§ WHAT THE TASK ASKS: All entries below are to be set down again, identical to the source.

(Items from a data source)
Start of Block

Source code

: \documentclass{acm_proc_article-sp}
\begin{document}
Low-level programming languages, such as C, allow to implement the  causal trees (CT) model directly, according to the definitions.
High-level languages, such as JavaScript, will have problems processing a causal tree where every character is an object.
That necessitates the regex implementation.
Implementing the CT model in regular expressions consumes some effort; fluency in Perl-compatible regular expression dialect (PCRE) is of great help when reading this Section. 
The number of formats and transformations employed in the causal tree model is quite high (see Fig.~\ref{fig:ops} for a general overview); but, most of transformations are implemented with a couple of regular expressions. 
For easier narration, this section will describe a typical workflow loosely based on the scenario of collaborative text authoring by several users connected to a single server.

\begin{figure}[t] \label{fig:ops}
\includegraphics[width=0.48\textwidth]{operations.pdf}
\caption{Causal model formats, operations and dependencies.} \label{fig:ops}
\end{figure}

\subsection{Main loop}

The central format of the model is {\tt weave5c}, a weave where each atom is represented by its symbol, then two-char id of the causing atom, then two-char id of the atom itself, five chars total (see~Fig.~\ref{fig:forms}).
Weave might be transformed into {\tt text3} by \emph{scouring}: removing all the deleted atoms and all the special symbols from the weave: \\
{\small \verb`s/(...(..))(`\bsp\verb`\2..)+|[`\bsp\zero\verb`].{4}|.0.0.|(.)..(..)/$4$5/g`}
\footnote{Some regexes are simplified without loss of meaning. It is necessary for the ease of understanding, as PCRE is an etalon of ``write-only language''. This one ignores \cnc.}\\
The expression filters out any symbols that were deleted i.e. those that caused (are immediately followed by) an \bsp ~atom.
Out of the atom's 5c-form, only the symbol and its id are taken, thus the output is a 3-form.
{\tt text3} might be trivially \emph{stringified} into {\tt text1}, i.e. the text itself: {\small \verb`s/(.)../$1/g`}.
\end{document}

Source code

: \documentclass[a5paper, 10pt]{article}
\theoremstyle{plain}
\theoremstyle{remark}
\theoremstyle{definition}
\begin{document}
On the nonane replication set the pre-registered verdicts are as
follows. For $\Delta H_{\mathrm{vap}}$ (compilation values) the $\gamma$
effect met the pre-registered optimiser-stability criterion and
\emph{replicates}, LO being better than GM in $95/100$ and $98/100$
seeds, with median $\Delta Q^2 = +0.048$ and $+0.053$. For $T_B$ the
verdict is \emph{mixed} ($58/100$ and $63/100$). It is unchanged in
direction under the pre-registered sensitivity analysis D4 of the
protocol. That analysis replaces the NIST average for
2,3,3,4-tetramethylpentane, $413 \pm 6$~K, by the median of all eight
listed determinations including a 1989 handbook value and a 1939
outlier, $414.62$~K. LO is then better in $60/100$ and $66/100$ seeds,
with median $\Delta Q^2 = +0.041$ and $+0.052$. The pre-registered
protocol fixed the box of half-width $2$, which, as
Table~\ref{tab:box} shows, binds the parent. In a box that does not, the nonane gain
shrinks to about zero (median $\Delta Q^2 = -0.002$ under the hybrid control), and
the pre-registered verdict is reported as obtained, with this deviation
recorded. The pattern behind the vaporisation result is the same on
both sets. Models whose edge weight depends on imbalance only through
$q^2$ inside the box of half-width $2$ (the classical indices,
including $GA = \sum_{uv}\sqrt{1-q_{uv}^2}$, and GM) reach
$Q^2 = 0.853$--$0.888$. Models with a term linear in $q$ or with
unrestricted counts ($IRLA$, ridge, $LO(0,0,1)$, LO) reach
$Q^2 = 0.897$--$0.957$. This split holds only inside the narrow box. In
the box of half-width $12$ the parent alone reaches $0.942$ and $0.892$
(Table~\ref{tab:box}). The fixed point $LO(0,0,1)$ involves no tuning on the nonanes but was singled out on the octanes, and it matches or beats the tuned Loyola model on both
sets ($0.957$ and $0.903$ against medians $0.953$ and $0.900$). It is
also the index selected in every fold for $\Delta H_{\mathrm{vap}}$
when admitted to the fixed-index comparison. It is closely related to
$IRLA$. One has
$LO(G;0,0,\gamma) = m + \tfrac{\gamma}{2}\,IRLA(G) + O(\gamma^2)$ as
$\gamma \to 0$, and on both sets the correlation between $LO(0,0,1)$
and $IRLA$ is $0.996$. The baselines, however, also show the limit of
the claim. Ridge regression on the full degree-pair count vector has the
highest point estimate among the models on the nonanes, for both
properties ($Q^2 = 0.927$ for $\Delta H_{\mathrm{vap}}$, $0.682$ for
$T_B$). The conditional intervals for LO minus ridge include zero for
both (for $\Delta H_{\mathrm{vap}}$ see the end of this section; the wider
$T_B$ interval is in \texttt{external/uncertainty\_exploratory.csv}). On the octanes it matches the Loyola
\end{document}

End of Block

§ REPLY TO THE TASK:
Source code

: \documentclass{acm_proc_article-sp}
\begin{document}
Low-level programming languages, such as C, allow to implement the  causal trees (CT) model directly, according to the definitions.
High-level languages, such as JavaScript, will have problems processing a causal tree where every character is an object.
That necessitates the regex implementation.
Implementing the CT model in regular expressions consumes some effort; fluency in Perl-compatible regular expression dialect (PCRE) is of great help when reading this Section. 
The number of formats and transformations employed in the causal tree model is quite high (see Fig.~\ref{fig:ops} for a general overview); but, most of transformations are implemented with a couple of regular expressions. 
For easier narration, this section will describe a typical workflow loosely based on the scenario of collaborative text authoring by several users connected to a single server.

\begin{figure}[t] \label{fig:ops}
\includegraphics[width=0.48\textwidth]{operations.pdf}
\caption{Causal model formats, operations and dependencies.} \label{fig:ops}
\end{figure}

\subsection{Main loop}

The central format of the model is {\tt weave5c}, a weave where each atom is represented by its symbol, then two-char id of the causing atom, then two-char id of the atom itself, five chars total (see~Fig.~\ref{fig:forms}).
Weave might be transformed into {\tt text3} by \emph{scouring}: removing all the deleted atoms and all the special symbols from the weave: \\
{\small \verb`s/(...(..))(`\bsp\verb`\2..)+|[`\bsp\zero\verb`].{4}|.0.0.|(.)..(..)/$4$5/g`}
\footnote{Some regexes are simplified without loss of meaning. It is necessary for the ease of understanding, as PCRE is an etalon of ``write-only language''. This one ignores \cnc.}\\
The expression filters out any symbols that were deleted i.e. those that caused (are immediately followed by) an \bsp ~atom.
Out of the atom's 5c-form, only the symbol and its id are taken, thus the output is a 3-form.
{\tt text3} might be trivially \emph{stringified} into {\tt text1}, i.e. the text itself: {\small \verb`s/(.)../$1/g`}.
\end{document}

Source code

: \documentclass[a5paper, 10pt]{article}
\theoremstyle{plain}
\theoremstyle{remark}
\theoremstyle{definition}
\begin{document}
On the nonane replication set the pre-registered verdicts are as
follows. For $\Delta H_{\mathrm{vap}}$ (compilation values) the $\gamma$
effect met the pre-registered optimiser-stability criterion and
\emph{replicates}, LO being better than GM in $95/100$ and $98/100$
seeds, with median $\Delta Q^2 = +0.048$ and $+0.053$. For $T_B$ the
verdict is \emph{mixed} ($58/100$ and $63/100$). It is unchanged in
direction under the pre-registered sensitivity analysis D4 of the
protocol. That analysis replaces the NIST average for
2,3,3,4-tetramethylpentane, $413 \pm 6$~K, by the median of all eight
listed determinations including a 1989 handbook value and a 1939
outlier, $414.62$~K. LO is then better in $60/100$ and $66/100$ seeds,
with median $\Delta Q^2 = +0.041$ and $+0.052$. The pre-registered
protocol fixed the box of half-width $2$, which, as
Table~\ref{tab:box} shows, binds the parent. In a box that does not, the nonane gain
shrinks to about zero (median $\Delta Q^2 = -0.002$ under the hybrid control), and
the pre-registered verdict is reported as obtained, with this deviation
recorded. The pattern behind the vaporisation result is the same on
both sets. Models whose edge weight depends on imbalance only through
$q^2$ inside the box of half-width $2$ (the classical indices,
including $GA = \sum_{uv}\sqrt{1-q_{uv}^2}$, and GM) reach
$Q^2 = 0.853$--$0.888$. Models with a term linear in $q$ or with
unrestricted counts ($IRLA$, ridge, $LO(0,0,1)$, LO) reach
$Q^2 = 0.897$--$0.957$. This split holds only inside the narrow box. In
the box of half-width $12$ the parent alone reaches $0.942$ and $0.892$
(Table~\ref{tab:box}). The fixed point $LO(0,0,1)$ involves no tuning on the nonanes but was singled out on the octanes, and it matches or beats the tuned Loyola model on both
sets ($0.957$ and $0.903$ against medians $0.953$ and $0.900$). It is
also the index selected in every fold for $\Delta H_{\mathrm{vap}}$
when admitted to the fixed-index comparison. It is closely related to
$IRLA$. One has
$LO(G;0,0,\gamma) = m + \tfrac{\gamma}{2}\,IRLA(G) + O(\gamma^2)$ as
$\gamma \to 0$, and on both sets the correlation between $LO(0,0,1)$
and $IRLA$ is $0.996$. The baselines, however, also show the limit of
the claim. Ridge regression on the full degree-pair count vector has the
highest point estimate among the models on the nonanes, for both
properties ($Q^2 = 0.927$ for $\Delta H_{\mathrm{vap}}$, $0.682$ for
$T_B$). The conditional intervals for LO minus ridge include zero for
both (for $\Delta H_{\mathrm{vap}}$ see the end of this section; the wider
$T_B$ interval is in \texttt{external/uncertainty\_exploratory.csv}). On the octanes it matches the Loyola
\end{document}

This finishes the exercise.